Fake audio and video footage is on the increase, spreading lies one share at a time. Is this the end of reality?

Richard van Hooijdonk

Voice impersonation and fake video: fooling humans as well as biometric authentication systems
Fake news is as old as genuine news – but this time it’s different
Video faking is destroying trust at every possible level
In the future, there’ll be video ‘evidence’ of whatever you want (others) to believe
How can we make sure footage is real (or not)?

We’re becoming increasingly accustomed to seeing and even sharing manipulated content. Think photoshopped supermodels or virtual and augmented reality filters in social media apps like Snapchat. This doctored content we consume on a daily basis is increasingly realistic-looking, to the extent that we often struggle to distinguish the fake from the real. And as if this isn’t problematic enough – for various, obvious reasons – new types of audio and video manipulation tools are emerging, driven by high-tech computer graphic tools and advanced artificial intelligence. These enable the creation – literally, from scratch – of hyper-realistic looking footage of (prominent) figures saying, well, just about anything. And figuring out whether what you hear and see is real is becoming a serious challenge.
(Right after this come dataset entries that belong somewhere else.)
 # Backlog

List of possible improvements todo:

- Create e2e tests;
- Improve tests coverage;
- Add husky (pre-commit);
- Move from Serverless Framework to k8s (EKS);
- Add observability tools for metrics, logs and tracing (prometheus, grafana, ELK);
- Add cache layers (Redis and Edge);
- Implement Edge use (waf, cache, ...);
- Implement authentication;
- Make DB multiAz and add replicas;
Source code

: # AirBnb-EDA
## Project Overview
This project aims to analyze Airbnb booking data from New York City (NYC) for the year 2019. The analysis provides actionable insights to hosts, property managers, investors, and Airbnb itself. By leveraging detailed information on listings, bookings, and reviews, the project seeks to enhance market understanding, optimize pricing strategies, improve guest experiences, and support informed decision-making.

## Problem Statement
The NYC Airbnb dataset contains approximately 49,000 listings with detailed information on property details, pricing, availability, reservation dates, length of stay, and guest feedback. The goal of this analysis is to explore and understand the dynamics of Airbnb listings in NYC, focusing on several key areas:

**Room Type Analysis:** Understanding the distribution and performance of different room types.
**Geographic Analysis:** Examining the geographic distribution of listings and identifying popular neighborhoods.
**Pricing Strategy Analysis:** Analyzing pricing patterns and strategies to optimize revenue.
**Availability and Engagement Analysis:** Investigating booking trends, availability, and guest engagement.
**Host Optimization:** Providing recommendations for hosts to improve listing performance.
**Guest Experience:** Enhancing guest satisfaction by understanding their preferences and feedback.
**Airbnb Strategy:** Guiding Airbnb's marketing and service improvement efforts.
Voice impersonation and fake video: fooling humans as well as biometric authentication systems

A team of researchers at the University of Alabama at Birmingham has been working on voice impersonation. With less than 5 minutes of footage of someone’s voice – whether it’s a live sample or audio taken from radio or YouTube – a synthesised likeness can be created that’s so authentic sounding that it can fool biometric authentication systems as well as humans. These can be used, for example, for turning textbooks into audio versions featuring the voices of famous people. Although these sound like relatively harmless applications of the technology, imagine combining this with face-morphing tech, which would open a Pandora’s Box of not-so-kosher possibilities, like well-known people making false statements. A good example is the Synthesizing Obama Project by the University of Washington. During this study, the audio from one of Obama’s speeches was used in a completely different video of the former US president. This was accomplished by using hours and hours of footage to train a recurrent neural network.
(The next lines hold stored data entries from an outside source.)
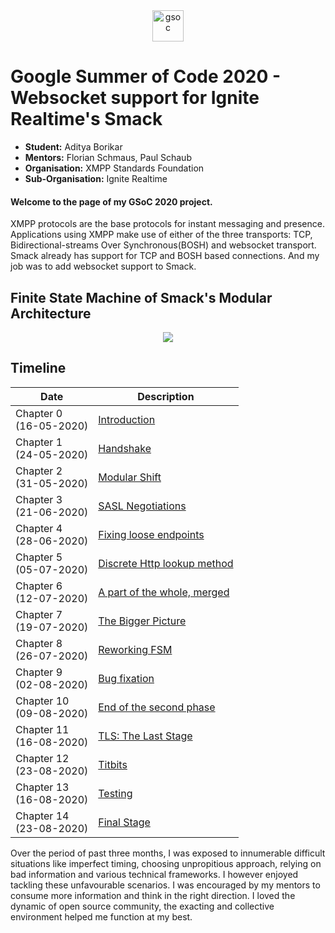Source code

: <center><a href="https://summerofcode.withgoogle.com/projects/#6653942668197888"><img src="https://developers.google.com/open-source/gsoc/resources/downloads/GSoC-logo-horizontal.svg" alt="gsoc" height="50"/></a></center>

# Google Summer of Code 2020 - Websocket support for Ignite Realtime's Smack

* **Student:** Aditya Borikar
* **Mentors:** Florian Schmaus, Paul Schaub
* **Organisation:** XMPP Standards Foundation
* **Sub-Organisation:** Ignite Realtime

#### Welcome to the page of my GSoC 2020 project.

XMPP protocols are the base protocols for instant messaging and presence. Applications using XMPP make use of either of the three transports: TCP, Bidirectional-streams Over Synchronous(BOSH) and websocket transport. Smack already has support for TCP and BOSH based connections. And my job was to add websocket support to Smack.

## Finite State Machine of Smack's Modular Architecture

<center>
    <img src="https://adiaholic.github.io/gsoc2020/assets/images/websocketAndTcp.png">
</center>


## Timeline
| Date                 | Description  |
|----------------------|--------------|
|Chapter 0<br>(16-05-2020)|[Introduction](https://adiaholic.github.io/gsoc2020/2020/05/16/Chapter-0-Introduction.html) |
|Chapter 1<br>(24-05-2020)| [Handshake](https://adiaholic.github.io/gsoc2020/2020/05/24/Chapter-1-Handshake.html)|
|Chapter 2<br>(31-05-2020)| [Modular Shift](https://adiaholic.github.io/gsoc2020/2020/05/31/Chapter-2-Modular-Shift.html)|
|Chapter 3<br>(21-06-2020)| [SASL Negotiations](https://adiaholic.github.io/gsoc2020/2020/06/07/Chapter-3-sasl-negotiations.html)|
|Chapter 4<br>(28-06-2020)| [Fixing loose endpoints](https://adiaholic.github.io/gsoc2020/2020/06/14/Chapter-4-fix-loose-endpoints.html)|
|Chapter 5<br>(05-07-2020)| [Discrete Http lookup method](https://adiaholic.github.io/gsoc2020/2020/06/21/Chapter-5-Discrete-Http-Lookup-Method.html)|
|Chapter 6<br>(12-07-2020)| [A part of the whole, merged](https://adiaholic.github.io/gsoc2020/2020/06/28/Chapter-6-Part-Of-The-Whole.html)|
|Chapter 7<br>(19-07-2020)| [The Bigger Picture](https://adiaholic.github.io/gsoc2020/2020/07/06/Chapter-7-The-Bigger-Picture.html)|
|Chapter 8<br>(26-07-2020)| [Reworking FSM](https://adiaholic.github.io/gsoc2020/2020/07/12/Chapter-8-Reworking-FSM.html)|
|Chapter 9<br>(02-08-2020)| [Bug fixation](https://adiaholic.github.io/gsoc2020/2020/07/19/Chapter-9-Fixing-Bugs.html)|
|Chapter 10<br>(09-08-2020)| [End of the second phase](https://adiaholic.github.io/gsoc2020/2020/07/26/Chapter-10-End-of-second-phase.html)|
|Chapter 11<br>(16-08-2020)| [TLS: The Last Stage](https://adiaholic.github.io/gsoc2020/2020/08/02/Chapter-11-TLS.html)|
|Chapter 12<br>(23-08-2020)| [Titbits](https://adiaholic.github.io/gsoc2020/2020/08/09/Chapter-12-Titbits.html)|
|Chapter 13<br>(16-08-2020)| [Testing](https://adiaholic.github.io/gsoc2020/2020/08/16/Chapter-13-Testing.html)|
|Chapter 14<br>(23-08-2020)| [Final Stage](https://adiaholic.github.io/gsoc2020/2020/08/23/Chapter-14-Final-Stages.html)|


Over the period of past three months, I was exposed to innumerable difficult situations like imperfect timing, choosing unpropitious approach, relying on bad information and various technical frameworks. I however enjoyed tackling these unfavourable scenarios. I was encouraged by my mentors to consume more information and think in the right direction. I loved the dynamic of open source community, the exacting and collective environment helped me function at my best.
Have a look at the below video:

At Stanford University, researchers led by Dr Matthias Niessner have developed software called Face2Face, which can be used to manipulate video to enable a second person to put words in the speaker’s mouth – in real time. It’s basically a more sophisticated version of SnapChat’s face-swap. Using a webcam, the research team captures the second person’s facial expressions, after which the footage is morphed – in real time – onto the face of the person in the initial video. The technology was demonstrated with videos of Vladimir Putin and Donald Trump, and a live demonstration of the result was broadcast during a late night talk show.
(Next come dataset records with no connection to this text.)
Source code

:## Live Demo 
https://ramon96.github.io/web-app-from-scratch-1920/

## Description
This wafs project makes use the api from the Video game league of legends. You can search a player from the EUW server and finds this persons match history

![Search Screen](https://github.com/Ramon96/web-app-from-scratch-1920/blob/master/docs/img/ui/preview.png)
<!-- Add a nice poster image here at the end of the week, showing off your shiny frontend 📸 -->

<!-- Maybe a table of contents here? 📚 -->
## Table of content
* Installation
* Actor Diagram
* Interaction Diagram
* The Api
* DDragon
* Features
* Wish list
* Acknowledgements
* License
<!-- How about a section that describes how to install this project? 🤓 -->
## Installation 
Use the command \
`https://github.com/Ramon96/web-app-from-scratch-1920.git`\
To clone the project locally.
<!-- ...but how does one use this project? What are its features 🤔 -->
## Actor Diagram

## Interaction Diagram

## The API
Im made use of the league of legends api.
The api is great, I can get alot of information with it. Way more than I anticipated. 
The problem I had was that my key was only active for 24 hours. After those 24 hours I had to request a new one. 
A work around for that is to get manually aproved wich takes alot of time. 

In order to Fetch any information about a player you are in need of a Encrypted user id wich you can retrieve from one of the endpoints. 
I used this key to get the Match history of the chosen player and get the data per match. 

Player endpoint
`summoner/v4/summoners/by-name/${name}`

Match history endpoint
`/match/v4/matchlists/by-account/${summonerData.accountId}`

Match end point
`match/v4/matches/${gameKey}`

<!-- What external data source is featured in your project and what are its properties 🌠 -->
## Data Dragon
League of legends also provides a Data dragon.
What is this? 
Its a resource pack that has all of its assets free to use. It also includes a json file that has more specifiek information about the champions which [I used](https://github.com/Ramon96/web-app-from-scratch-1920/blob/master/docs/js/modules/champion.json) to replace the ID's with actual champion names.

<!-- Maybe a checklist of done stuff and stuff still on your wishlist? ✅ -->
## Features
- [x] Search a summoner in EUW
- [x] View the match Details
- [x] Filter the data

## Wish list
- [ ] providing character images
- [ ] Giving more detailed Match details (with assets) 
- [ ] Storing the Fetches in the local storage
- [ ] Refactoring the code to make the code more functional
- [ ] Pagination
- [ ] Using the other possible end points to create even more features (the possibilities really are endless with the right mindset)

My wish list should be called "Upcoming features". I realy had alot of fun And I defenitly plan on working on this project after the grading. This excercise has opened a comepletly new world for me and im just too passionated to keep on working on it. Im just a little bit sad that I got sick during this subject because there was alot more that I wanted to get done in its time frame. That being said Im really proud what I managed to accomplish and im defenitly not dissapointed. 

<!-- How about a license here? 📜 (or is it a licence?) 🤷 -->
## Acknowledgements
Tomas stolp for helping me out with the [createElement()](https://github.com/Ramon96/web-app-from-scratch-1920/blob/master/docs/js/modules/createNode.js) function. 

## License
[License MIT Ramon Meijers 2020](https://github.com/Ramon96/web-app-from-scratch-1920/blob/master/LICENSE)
Fake news is as old as genuine news. But this time it’s different

Pablo Boczkowski, a professor in the School of Communication at Northwestern University, tells the media company Seeker that “Fake news is as old as true news. There’s always been misinformation. What we have now is an information infrastructure that is very different, with a scale and a scope that we haven’t seen before”. Video and sound recordings have always appeared incorruptible, and have been exploited to mislead for decades. Since World War I, there has been film propaganda. In those days, however, the process was expensive and time consuming. Furthermore, it wasn’t difficult to distinguish between real actors and animations.

A screenshot of CNN Live where a man and a woman discuss fake news — Video and sound recordings have always appeared incorruptible, and have been exploited to mislead for decades.

But with current technology, fake or dead people can play in movies alongside actors who are very much alive. And they can be made to say and do virtually anything. Until very recently, this type of ‘magic’ required sophisticated and very costly computing. But that’s all changed. Some of these audio and video manipulation programs, created with machine learning algorithms, can even be downloaded for free – if you know what to look for. Then, using a simple home computer and open source code, anyone with a working knowledge of deep learning algorithms and a bit of imagination can create a very convincing video in which one person’s face is morphed onto another person’s body.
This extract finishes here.